Thursday, September 11, 2014

His first day on the job.

The other night I worked moderately late and so when I left the office, the first thing I did was look for a cab. (BTW, most mornings I get in before eight, so when six rolls around, I have had enough for the day. I don't shortchange anyone on the hours I work. I usually put an hour in when I get home. I'd just rather be home than hang around the office.)

I noticed about half a block ahead of me a cab pull to a stop and I saw a delightfully long pair of gams swing out. The owner of those gams batted her eyes at me and pointed to the hack. "He's all yours," she purred. And then she rolled her peepers.

I slid in and buckled up. "Eighty-third and York," I directed.

The cabbie hugged the wheel and stuttered, more in Mandarin than in English.

"First day on job," he said brokenly. "You tell me how."

I checked his hack number. It was 560,000 or something. He was truly brand new.

He drove like it was not only his first day driving a cab, but his first day driving as well. We creeped east on 48th Street and I told him to swing up 10th, where the lights are elegantly timed, and if you play it right you can make it all the way into the 70s or 80s without hitting a red. We stopped pretty much every five blocks. He went barely 20 miles an hour.

I started to react like a real New Yorker. "Can't you hurry up," I thought. "Give it some gas," I felt like saying. But I bit my tongue. It was his first day on the job.

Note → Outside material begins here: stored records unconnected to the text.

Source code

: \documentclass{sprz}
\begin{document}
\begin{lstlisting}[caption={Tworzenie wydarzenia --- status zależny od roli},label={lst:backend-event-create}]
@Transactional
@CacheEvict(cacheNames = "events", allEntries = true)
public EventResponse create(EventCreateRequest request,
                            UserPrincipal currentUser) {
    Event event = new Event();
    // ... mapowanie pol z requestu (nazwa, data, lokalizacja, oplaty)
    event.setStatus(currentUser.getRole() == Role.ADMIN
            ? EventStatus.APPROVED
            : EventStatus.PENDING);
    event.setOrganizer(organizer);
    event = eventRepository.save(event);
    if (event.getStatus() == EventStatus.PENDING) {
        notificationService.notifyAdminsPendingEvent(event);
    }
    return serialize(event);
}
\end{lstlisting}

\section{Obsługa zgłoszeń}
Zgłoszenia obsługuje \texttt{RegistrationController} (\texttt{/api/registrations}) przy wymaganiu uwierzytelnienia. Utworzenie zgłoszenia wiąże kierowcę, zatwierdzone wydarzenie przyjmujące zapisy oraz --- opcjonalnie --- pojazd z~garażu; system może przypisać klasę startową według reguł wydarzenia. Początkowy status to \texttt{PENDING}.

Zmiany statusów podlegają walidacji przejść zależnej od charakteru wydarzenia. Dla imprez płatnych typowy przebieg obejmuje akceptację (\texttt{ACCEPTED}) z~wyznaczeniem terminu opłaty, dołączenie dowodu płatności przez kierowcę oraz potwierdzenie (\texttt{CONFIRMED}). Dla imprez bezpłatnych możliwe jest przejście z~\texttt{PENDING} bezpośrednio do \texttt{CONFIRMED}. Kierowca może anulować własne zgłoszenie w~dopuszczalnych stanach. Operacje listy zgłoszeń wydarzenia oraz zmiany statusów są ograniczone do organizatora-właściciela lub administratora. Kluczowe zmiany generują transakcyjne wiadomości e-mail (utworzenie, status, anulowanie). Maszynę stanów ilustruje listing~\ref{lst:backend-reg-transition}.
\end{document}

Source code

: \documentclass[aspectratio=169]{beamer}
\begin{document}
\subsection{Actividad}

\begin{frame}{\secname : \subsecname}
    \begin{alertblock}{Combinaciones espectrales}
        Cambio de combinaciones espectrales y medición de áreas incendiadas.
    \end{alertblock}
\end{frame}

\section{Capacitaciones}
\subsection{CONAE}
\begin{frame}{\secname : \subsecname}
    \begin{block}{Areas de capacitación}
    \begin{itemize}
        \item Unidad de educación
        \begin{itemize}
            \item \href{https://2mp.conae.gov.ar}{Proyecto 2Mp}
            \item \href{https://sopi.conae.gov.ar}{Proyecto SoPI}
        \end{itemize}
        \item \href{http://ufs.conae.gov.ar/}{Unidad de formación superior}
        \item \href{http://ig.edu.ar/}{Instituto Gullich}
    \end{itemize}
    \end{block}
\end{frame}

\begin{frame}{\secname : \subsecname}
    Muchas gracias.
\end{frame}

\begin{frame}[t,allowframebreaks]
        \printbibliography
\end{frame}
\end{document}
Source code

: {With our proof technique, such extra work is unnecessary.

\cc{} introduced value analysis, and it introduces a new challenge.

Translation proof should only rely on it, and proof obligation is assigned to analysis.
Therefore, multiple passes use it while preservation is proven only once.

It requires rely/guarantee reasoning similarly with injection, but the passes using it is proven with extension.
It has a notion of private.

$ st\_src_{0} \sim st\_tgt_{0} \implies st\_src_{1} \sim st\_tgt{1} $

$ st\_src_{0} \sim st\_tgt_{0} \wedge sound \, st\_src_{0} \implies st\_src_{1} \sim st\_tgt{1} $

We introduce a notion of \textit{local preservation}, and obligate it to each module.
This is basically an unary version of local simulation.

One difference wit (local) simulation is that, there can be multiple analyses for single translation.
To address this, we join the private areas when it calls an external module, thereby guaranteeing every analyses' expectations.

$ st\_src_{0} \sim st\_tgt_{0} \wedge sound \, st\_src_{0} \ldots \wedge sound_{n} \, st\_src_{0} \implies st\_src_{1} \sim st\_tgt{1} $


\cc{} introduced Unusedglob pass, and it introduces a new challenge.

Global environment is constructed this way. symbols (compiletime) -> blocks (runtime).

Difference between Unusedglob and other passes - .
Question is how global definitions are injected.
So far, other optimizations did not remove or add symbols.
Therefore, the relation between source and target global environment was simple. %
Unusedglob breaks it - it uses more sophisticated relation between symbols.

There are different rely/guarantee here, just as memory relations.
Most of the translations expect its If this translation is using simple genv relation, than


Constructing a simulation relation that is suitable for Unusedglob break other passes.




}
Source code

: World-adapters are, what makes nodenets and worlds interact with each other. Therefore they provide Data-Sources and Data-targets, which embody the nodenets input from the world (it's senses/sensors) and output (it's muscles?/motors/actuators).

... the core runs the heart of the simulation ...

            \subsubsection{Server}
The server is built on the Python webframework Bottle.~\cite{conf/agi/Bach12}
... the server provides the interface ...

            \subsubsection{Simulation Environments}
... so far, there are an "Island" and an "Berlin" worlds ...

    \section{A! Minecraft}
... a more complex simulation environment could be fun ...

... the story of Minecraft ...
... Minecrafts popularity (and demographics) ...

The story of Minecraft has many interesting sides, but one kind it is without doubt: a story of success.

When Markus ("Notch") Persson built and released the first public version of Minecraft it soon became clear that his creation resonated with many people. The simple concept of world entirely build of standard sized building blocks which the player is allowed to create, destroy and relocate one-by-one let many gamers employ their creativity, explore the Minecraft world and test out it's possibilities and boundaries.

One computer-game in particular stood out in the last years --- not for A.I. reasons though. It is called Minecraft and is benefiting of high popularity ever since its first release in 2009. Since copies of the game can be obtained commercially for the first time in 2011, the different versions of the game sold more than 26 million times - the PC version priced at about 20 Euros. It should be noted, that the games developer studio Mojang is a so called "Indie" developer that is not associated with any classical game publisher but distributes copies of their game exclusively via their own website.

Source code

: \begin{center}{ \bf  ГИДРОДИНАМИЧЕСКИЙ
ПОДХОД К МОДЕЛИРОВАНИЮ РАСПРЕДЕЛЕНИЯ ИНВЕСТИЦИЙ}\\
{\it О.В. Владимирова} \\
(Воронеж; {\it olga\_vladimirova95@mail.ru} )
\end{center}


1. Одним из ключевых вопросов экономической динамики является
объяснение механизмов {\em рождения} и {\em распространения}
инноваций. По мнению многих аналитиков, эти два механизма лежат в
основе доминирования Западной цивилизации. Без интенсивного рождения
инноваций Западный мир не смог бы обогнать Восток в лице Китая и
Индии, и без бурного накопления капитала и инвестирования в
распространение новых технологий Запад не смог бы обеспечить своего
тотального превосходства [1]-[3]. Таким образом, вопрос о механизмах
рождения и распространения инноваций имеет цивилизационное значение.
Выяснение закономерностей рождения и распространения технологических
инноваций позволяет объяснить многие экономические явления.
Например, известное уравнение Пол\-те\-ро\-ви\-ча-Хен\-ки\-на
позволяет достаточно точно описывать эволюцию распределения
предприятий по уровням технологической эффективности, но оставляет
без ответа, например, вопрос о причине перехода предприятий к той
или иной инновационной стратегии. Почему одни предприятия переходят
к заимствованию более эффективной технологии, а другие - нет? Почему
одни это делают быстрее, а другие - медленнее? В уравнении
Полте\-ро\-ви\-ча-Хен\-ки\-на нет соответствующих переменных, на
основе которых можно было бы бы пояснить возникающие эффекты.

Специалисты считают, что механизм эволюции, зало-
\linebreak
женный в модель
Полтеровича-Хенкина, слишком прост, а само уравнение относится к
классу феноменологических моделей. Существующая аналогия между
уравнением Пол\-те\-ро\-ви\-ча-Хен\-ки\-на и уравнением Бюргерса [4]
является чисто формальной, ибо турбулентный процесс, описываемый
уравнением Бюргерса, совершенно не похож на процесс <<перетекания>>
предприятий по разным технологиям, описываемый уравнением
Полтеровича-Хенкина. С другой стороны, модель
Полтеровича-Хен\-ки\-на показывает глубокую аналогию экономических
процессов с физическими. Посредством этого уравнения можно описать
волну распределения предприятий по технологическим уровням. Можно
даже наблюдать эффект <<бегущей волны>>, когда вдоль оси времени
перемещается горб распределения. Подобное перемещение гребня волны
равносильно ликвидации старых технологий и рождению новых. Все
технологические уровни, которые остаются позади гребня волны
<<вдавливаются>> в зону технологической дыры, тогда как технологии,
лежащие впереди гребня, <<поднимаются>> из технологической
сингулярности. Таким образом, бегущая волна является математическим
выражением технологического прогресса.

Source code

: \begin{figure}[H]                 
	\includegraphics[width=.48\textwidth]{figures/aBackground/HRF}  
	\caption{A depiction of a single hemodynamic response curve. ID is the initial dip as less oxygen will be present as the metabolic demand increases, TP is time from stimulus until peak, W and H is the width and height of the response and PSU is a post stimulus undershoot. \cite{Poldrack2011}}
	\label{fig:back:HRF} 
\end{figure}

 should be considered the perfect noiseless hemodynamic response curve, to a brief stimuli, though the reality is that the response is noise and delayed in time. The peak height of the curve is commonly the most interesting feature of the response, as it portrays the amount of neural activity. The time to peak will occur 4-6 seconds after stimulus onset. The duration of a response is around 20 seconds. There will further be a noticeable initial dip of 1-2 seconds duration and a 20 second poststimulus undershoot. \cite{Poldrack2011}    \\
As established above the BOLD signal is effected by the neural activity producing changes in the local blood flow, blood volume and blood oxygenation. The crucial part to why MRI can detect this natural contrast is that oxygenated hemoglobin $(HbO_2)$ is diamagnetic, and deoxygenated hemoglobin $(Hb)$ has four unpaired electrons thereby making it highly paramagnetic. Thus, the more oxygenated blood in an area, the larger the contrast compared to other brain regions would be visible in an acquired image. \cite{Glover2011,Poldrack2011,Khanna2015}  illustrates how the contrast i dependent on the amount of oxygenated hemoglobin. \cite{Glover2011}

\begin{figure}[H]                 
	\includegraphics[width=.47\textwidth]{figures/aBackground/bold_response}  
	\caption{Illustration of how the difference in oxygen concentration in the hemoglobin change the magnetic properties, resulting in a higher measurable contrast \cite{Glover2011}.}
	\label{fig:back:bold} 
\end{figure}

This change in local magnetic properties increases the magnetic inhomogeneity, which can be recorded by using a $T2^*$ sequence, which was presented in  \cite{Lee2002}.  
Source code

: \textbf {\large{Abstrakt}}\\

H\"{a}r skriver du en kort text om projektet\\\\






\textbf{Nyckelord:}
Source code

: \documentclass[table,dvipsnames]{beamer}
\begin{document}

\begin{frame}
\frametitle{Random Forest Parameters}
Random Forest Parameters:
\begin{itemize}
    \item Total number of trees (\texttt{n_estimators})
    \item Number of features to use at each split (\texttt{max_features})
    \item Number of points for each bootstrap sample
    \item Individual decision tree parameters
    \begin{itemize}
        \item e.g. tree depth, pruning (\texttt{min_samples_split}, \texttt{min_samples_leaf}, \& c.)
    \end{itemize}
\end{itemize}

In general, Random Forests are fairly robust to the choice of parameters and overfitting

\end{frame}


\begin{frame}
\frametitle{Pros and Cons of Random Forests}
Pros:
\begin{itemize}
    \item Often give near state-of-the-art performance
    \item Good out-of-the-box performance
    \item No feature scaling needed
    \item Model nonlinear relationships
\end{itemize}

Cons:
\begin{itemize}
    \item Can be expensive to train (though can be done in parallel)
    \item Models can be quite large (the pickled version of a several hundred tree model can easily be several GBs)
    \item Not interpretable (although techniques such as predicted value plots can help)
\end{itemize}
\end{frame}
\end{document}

We finally made it to my apartment about 30 minutes later. It took a full ten minutes and about three dollars longer than it should have. I thought about stiffing him on the tip, but then thought about my first day on the job in advertising and gave him $25 for a $19 fare.

I'm a freelancer now, I figured. It's all deductible.

"Good luck," I said as I exited.

He was hugging the wheel like a soldier on leave seeing his girl.

"Good thank you," he said.

And he drove off at about eight miles per.